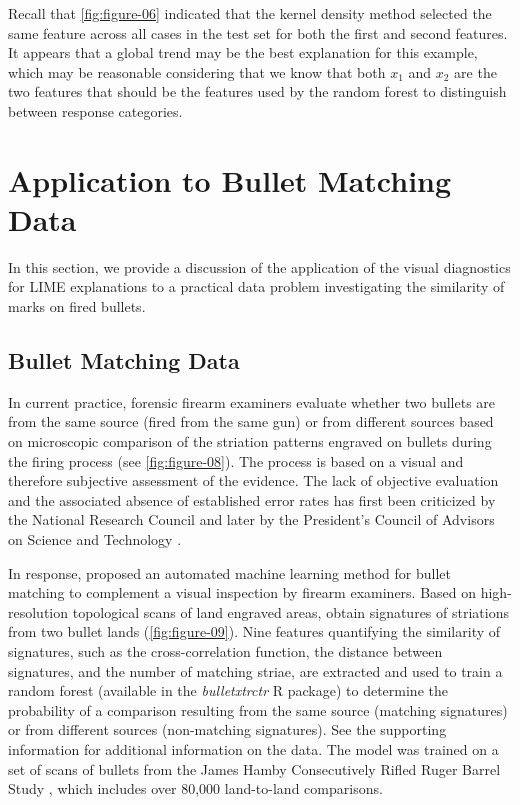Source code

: \documentclass[AMS,STIX2COL]{WileyNJD-v2}\usepackage[]{graphicx}\usepackage[]{color}
\begin{document}
Recall that \autoref{fig:figure-06} indicated that the kernel density method selected the same feature across all cases in the test set for both the first and second features. It appears that a global trend may be the best explanation for this example, which may be reasonable considering that we know that both $x_1$ and $x_2$ are the two features that should be the features used by the random forest to distinguish between response categories.

\section{Application to Bullet Matching Data} \label{application}

In this section, we provide a discussion of the application of the visual diagnostics for LIME explanations to a practical data problem investigating the similarity of marks on fired bullets.

\subsection{Bullet Matching Data}





In current practice, forensic firearm examiners evaluate whether two bullets are from the same source (fired from the same gun) or from different sources based on microscopic comparison of the striation patterns engraved on bullets during the firing process (see \autoref{fig:figure-08}). The process is based on a visual and therefore subjective assessment of the evidence. The lack of objective evaluation and the associated absence of established error rates has first been criticized by the National Research Council \cite{nrc:2009} and later by the President's Council of Advisors on Science and Technology \cite{pcast:2016}.

In response, \citet{hare:2016} proposed an automated machine learning method for bullet matching to complement a visual inspection by firearm examiners. Based on high-resolution topological scans of land engraved areas, \citet{hare:2016} obtain signatures of striations from two bullet lands (\autoref{fig:figure-09}). Nine features quantifying the similarity of signatures, such as the cross-correlation function, the distance between signatures, and the number of matching striae, are extracted and used to train a random forest (available in the \emph{bulletxtrctr} R package) to determine the probability of a comparison resulting from the same source (matching signatures) or from different sources (non-matching signatures). See the supporting information for additional information on the data. The model was trained on a set of scans of bullets from the James Hamby Consecutively Rifled Ruger Barrel Study \citep{hamby:2009}, which includes over 80,000 land-to-land comparisons.
\end{document}
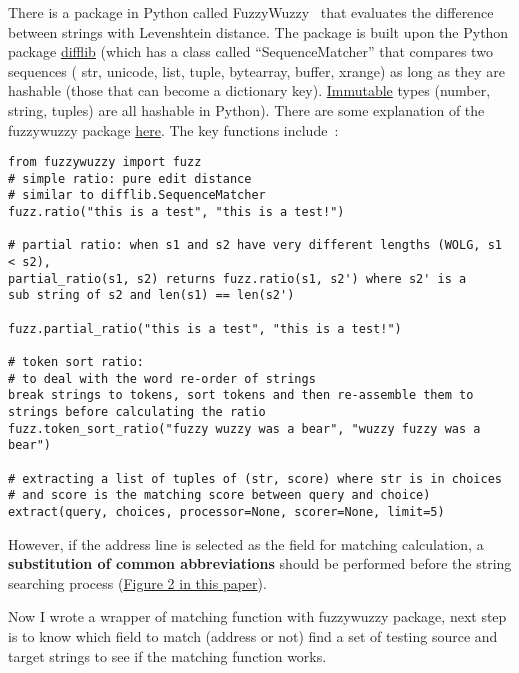 \documentclass[12pt]{article}
\begin{document}
There is a package in Python called FuzzyWuzzy~\cite{fuzzyWuzzy2015}
that evaluates the difference between strings with Levenshtein
distance. The package is built upon the Python package
\href{https://docs.python.org/2/library/difflib.html}{difflib} (which
has a class called ``SequenceMatcher'' that compares two sequences (
str, unicode, list, tuple, bytearray, buffer, xrange) as long as they
are hashable (those that can become a dictionary
key). \href{https://docs.python.org/2/glossary.html#term-immutable}{Immutable}
types (number, string, tuples) are all hashable in Python). There are
some explanation of the fuzzywuzzy package
\href{http://chairnerd.seatgeek.com/fuzzywuzzy-fuzzy-string-matching-in-python/}{here}. The
key functions include~\cite{fuzzyWuzzyGit2015}:
\makeatletter
\def\verbatim@font{\linespread{1}\small\ttfamily}
\makeatother
\begin{verbatim}
from fuzzywuzzy import fuzz
# simple ratio: pure edit distance
# similar to difflib.SequenceMatcher
fuzz.ratio("this is a test", "this is a test!")

# partial ratio: when s1 and s2 have very different lengths (WOLG, s1
< s2),
partial_ratio(s1, s2) returns fuzz.ratio(s1, s2') where s2' is a
sub string of s2 and len(s1) == len(s2')

fuzz.partial_ratio("this is a test", "this is a test!")

# token sort ratio: 
# to deal with the word re-order of strings
break strings to tokens, sort tokens and then re-assemble them to strings before calculating the ratio
fuzz.token_sort_ratio("fuzzy wuzzy was a bear", "wuzzy fuzzy was a bear")

# extracting a list of tuples of (str, score) where str is in choices 
# and score is the matching score between query and choice)
extract(query, choices, processor=None, scorer=None, limit=5)
\end{verbatim}

However, if the address line is selected as the field for matching
calculation, a \textbf{substitution of common abbreviations} should be
performed before the string searching process
(\href{http://citeseerx.ist.psu.edu/viewdoc/download?doi=10.1.1.119.714&rep=rep1&type=pdf}{Figure
  2 in this paper}).

Now I wrote a wrapper of matching function with fuzzywuzzy package,
next step is to know which field to match (address or not) find a set
of testing source and target strings to see if the matching function
works.

\newpage


\end{document}

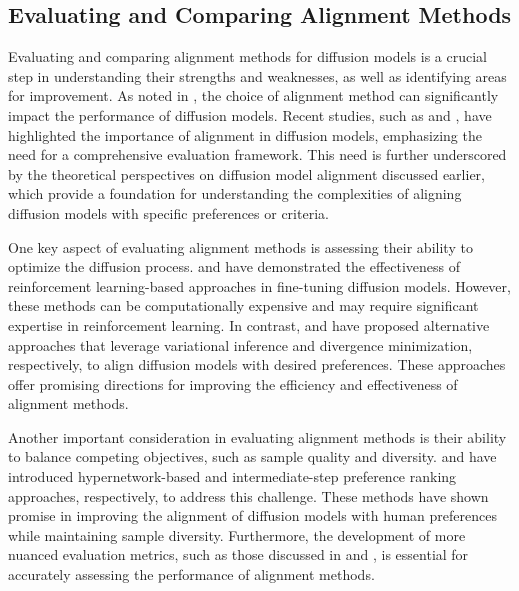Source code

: \documentclass[11pt,a4paper]{article}
\begin{document}
\subsection{Evaluating and Comparing Alignment Methods}


Evaluating and comparing alignment methods for diffusion models is a crucial step in understanding their strengths and weaknesses, as well as identifying areas for improvement. As noted in \cite{doi:10.1145/3626235}, the choice of alignment method can significantly impact the performance of diffusion models. Recent studies, such as \cite{doi:10.1109/tkde.2024.3361474} and \cite{arxiv:2502.06805}, have highlighted the importance of alignment in diffusion models, emphasizing the need for a comprehensive evaluation framework. This need is further underscored by the theoretical perspectives on diffusion model alignment discussed earlier, which provide a foundation for understanding the complexities of aligning diffusion models with specific preferences or criteria.

One key aspect of evaluating alignment methods is assessing their ability to optimize the diffusion process. \cite{arxiv:2305.13301} and \cite{arxiv:2402.16359} have demonstrated the effectiveness of reinforcement learning-based approaches in fine-tuning diffusion models. However, these methods can be computationally expensive and may require significant expertise in reinforcement learning. In contrast, \cite{arxiv:2510.00502} and \cite{arxiv:2507.07510} have proposed alternative approaches that leverage variational inference and divergence minimization, respectively, to align diffusion models with desired preferences. These approaches offer promising directions for improving the efficiency and effectiveness of alignment methods.

Another important consideration in evaluating alignment methods is their ability to balance competing objectives, such as sample quality and diversity. \cite{arxiv:2601.15968} and \cite{arxiv:2502.01667} have introduced hypernetwork-based and intermediate-step preference ranking approaches, respectively, to address this challenge. These methods have shown promise in improving the alignment of diffusion models with human preferences while maintaining sample diversity. Furthermore, the development of more nuanced evaluation metrics, such as those discussed in \cite{arxiv:2410.00083} and \cite{arxiv:2303.07576}, is essential for accurately assessing the performance of alignment methods.
\end{document}
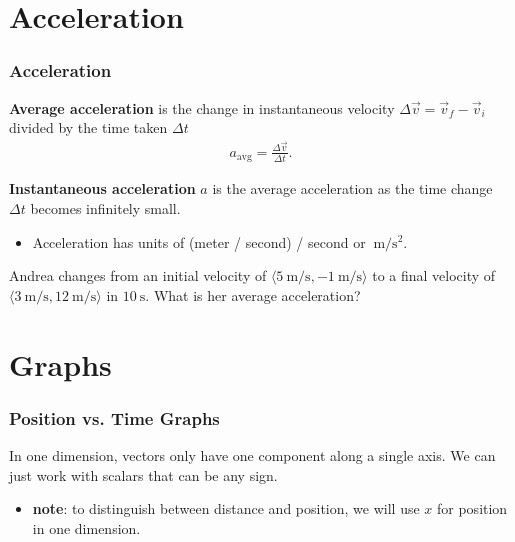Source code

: \documentclass[20pt]{beamer}
\begin{document}
\section{Acceleration}

\begin{frame}
	\frametitle{Acceleration}
	\begin{definition}
		\textbf{Average acceleration} is the change in instantaneous velocity $\Delta \vec{v} = \vec{v}_f - \vec{v}_i$ divided by the time taken $\Delta t$
		\begin{align*}
			a_\mathrm{avg} = \frac{\Delta \vec{v}}{\Delta t}.
		\end{align*}
	\end{definition}

	\begin{definition}
		\textbf{Instantaneous acceleration} $a$ is the average acceleration as the time change $\Delta t$ becomes infinitely small.
	\end{definition}

	\begin{itemize}
		\item Acceleration has units of (meter / second) / second or $\SI{}{\meter / \second^2}$.
	\end{itemize}

	\begin{example}
		Andrea changes from an initial velocity of $\langle \SI{5}{\meter/\second}, \SI{-1}{\meter/\second}\rangle$ to a final velocity of $\langle \SI{3}{\meter/\second}, \SI{12}{\meter/\second} \rangle$ in $\SI{10}{\second}$. What is her average acceleration?
	\end{example}
\end{frame}

\section{Graphs}

\begin{frame}
	\frametitle{Position vs. Time Graphs}
	\begin{figure}[t]
		\centering
		\label{fig:1dvector}
	\end{figure}
	In one dimension, vectors only have one component along a single axis. We can just work with scalars that can be any sign.
	\begin{itemize}
		\item \textbf{note}: to distinguish between distance and position, we will use $x$ for position in one dimension.
	\end{itemize}
	\begin{figure}[b]
		\centering
		\label{fig:labeled-xt}
	\end{figure}
\end{frame}
\end{document}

■ ■ ■ ■ ■

- _EXERCISE DESCRIPTION_:
The response should consist of the entries above, given again exactly and free of pictures.

- _TASK ANSWER_:
Source code

: \documentclass[AMS,STIX2COL]{WileyNJD-v2}\usepackage[]{graphicx}\usepackage[]{color}
\begin{document}
Recall that \autoref{fig:figure-06} indicated that the kernel density method selected the same feature across all cases in the test set for both the first and second features. It appears that a global trend may be the best explanation for this example, which may be reasonable considering that we know that both $x_1$ and $x_2$ are the two features that should be the features used by the random forest to distinguish between response categories.

\section{Application to Bullet Matching Data} \label{application}

In this section, we provide a discussion of the application of the visual diagnostics for LIME explanations to a practical data problem investigating the similarity of marks on fired bullets.

\subsection{Bullet Matching Data}





In current practice, forensic firearm examiners evaluate whether two bullets are from the same source (fired from the same gun) or from different sources based on microscopic comparison of the striation patterns engraved on bullets during the firing process (see \autoref{fig:figure-08}). The process is based on a visual and therefore subjective assessment of the evidence. The lack of objective evaluation and the associated absence of established error rates has first been criticized by the National Research Council \cite{nrc:2009} and later by the President's Council of Advisors on Science and Technology \cite{pcast:2016}.

In response, \citet{hare:2016} proposed an automated machine learning method for bullet matching to complement a visual inspection by firearm examiners. Based on high-resolution topological scans of land engraved areas, \citet{hare:2016} obtain signatures of striations from two bullet lands (\autoref{fig:figure-09}). Nine features quantifying the similarity of signatures, such as the cross-correlation function, the distance between signatures, and the number of matching striae, are extracted and used to train a random forest (available in the \emph{bulletxtrctr} R package) to determine the probability of a comparison resulting from the same source (matching signatures) or from different sources (non-matching signatures). See the supporting information for additional information on the data. The model was trained on a set of scans of bullets from the James Hamby Consecutively Rifled Ruger Barrel Study \citep{hamby:2009}, which includes over 80,000 land-to-land comparisons.
\end{document}
 \documentclass[12pt]{article}
\begin{document}
There is a package in Python called FuzzyWuzzy~\cite{fuzzyWuzzy2015}
that evaluates the difference between strings with Levenshtein
distance. The package is built upon the Python package
\href{https://docs.python.org/2/library/difflib.html}{difflib} (which
has a class called ``SequenceMatcher'' that compares two sequences (
str, unicode, list, tuple, bytearray, buffer, xrange) as long as they
are hashable (those that can become a dictionary
key). \href{https://docs.python.org/2/glossary.html#term-immutable}{Immutable}
types (number, string, tuples) are all hashable in Python). There are
some explanation of the fuzzywuzzy package
\href{http://chairnerd.seatgeek.com/fuzzywuzzy-fuzzy-string-matching-in-python/}{here}. The
key functions include~\cite{fuzzyWuzzyGit2015}:
\makeatletter
\def\verbatim@font{\linespread{1}\small\ttfamily}
\makeatother
\begin{verbatim}
from fuzzywuzzy import fuzz
# simple ratio: pure edit distance
# similar to difflib.SequenceMatcher
fuzz.ratio("this is a test", "this is a test!")

# partial ratio: when s1 and s2 have very different lengths (WOLG, s1
< s2),
partial_ratio(s1, s2) returns fuzz.ratio(s1, s2') where s2' is a
sub string of s2 and len(s1) == len(s2')

fuzz.partial_ratio("this is a test", "this is a test!")

# token sort ratio: 
# to deal with the word re-order of strings
break strings to tokens, sort tokens and then re-assemble them to strings before calculating the ratio
fuzz.token_sort_ratio("fuzzy wuzzy was a bear", "wuzzy fuzzy was a bear")

# extracting a list of tuples of (str, score) where str is in choices 
# and score is the matching score between query and choice)
extract(query, choices, processor=None, scorer=None, limit=5)
\end{verbatim}

However, if the address line is selected as the field for matching
calculation, a \textbf{substitution of common abbreviations} should be
performed before the string searching process
(\href{http://citeseerx.ist.psu.edu/viewdoc/download?doi=10.1.1.119.714&rep=rep1&type=pdf}{Figure
  2 in this paper}).

Now I wrote a wrapper of matching function with fuzzywuzzy package,
next step is to know which field to match (address or not) find a set
of testing source and target strings to see if the matching function
works.

\newpage


\end{document}

Source code

: \documentclass[11pt,a4paper]{article}
\begin{document}
\subsection{Evaluating and Comparing Alignment Methods}


Evaluating and comparing alignment methods for diffusion models is a crucial step in understanding their strengths and weaknesses, as well as identifying areas for improvement. As noted in \cite{doi:10.1145/3626235}, the choice of alignment method can significantly impact the performance of diffusion models. Recent studies, such as \cite{doi:10.1109/tkde.2024.3361474} and \cite{arxiv:2502.06805}, have highlighted the importance of alignment in diffusion models, emphasizing the need for a comprehensive evaluation framework. This need is further underscored by the theoretical perspectives on diffusion model alignment discussed earlier, which provide a foundation for understanding the complexities of aligning diffusion models with specific preferences or criteria.

One key aspect of evaluating alignment methods is assessing their ability to optimize the diffusion process. \cite{arxiv:2305.13301} and \cite{arxiv:2402.16359} have demonstrated the effectiveness of reinforcement learning-based approaches in fine-tuning diffusion models. However, these methods can be computationally expensive and may require significant expertise in reinforcement learning. In contrast, \cite{arxiv:2510.00502} and \cite{arxiv:2507.07510} have proposed alternative approaches that leverage variational inference and divergence minimization, respectively, to align diffusion models with desired preferences. These approaches offer promising directions for improving the efficiency and effectiveness of alignment methods.

Another important consideration in evaluating alignment methods is their ability to balance competing objectives, such as sample quality and diversity. \cite{arxiv:2601.15968} and \cite{arxiv:2502.01667} have introduced hypernetwork-based and intermediate-step preference ranking approaches, respectively, to address this challenge. These methods have shown promise in improving the alignment of diffusion models with human preferences while maintaining sample diversity. Furthermore, the development of more nuanced evaluation metrics, such as those discussed in \cite{arxiv:2410.00083} and \cite{arxiv:2303.07576}, is essential for accurately assessing the performance of alignment methods.
\end{document}
Source code

: \documentclass[20pt]{beamer}
\begin{document}
\section{Acceleration}

\begin{frame}
	\frametitle{Acceleration}
	\begin{definition}
		\textbf{Average acceleration} is the change in instantaneous velocity $\Delta \vec{v} = \vec{v}_f - \vec{v}_i$ divided by the time taken $\Delta t$
		\begin{align*}
			a_\mathrm{avg} = \frac{\Delta \vec{v}}{\Delta t}.
		\end{align*}
	\end{definition}

	\begin{definition}
		\textbf{Instantaneous acceleration} $a$ is the average acceleration as the time change $\Delta t$ becomes infinitely small.
	\end{definition}

	\begin{itemize}
		\item Acceleration has units of (meter / second) / second or $\SI{}{\meter / \second^2}$.
	\end{itemize}

	\begin{example}
		Andrea changes from an initial velocity of $\langle \SI{5}{\meter/\second}, \SI{-1}{\meter/\second}\rangle$ to a final velocity of $\langle \SI{3}{\meter/\second}, \SI{12}{\meter/\second} \rangle$ in $\SI{10}{\second}$. What is her average acceleration?
	\end{example}
\end{frame}

\section{Graphs}

\begin{frame}
	\frametitle{Position vs. Time Graphs}
	\begin{figure}[t]
		\centering
		\label{fig:1dvector}
	\end{figure}
	In one dimension, vectors only have one component along a single axis. We can just work with scalars that can be any sign.
	\begin{itemize}
		\item \textbf{note}: to distinguish between distance and position, we will use $x$ for position in one dimension.
	\end{itemize}
	\begin{figure}[b]
		\centering
		\label{fig:labeled-xt}
	\end{figure}
\end{frame}
\end{document}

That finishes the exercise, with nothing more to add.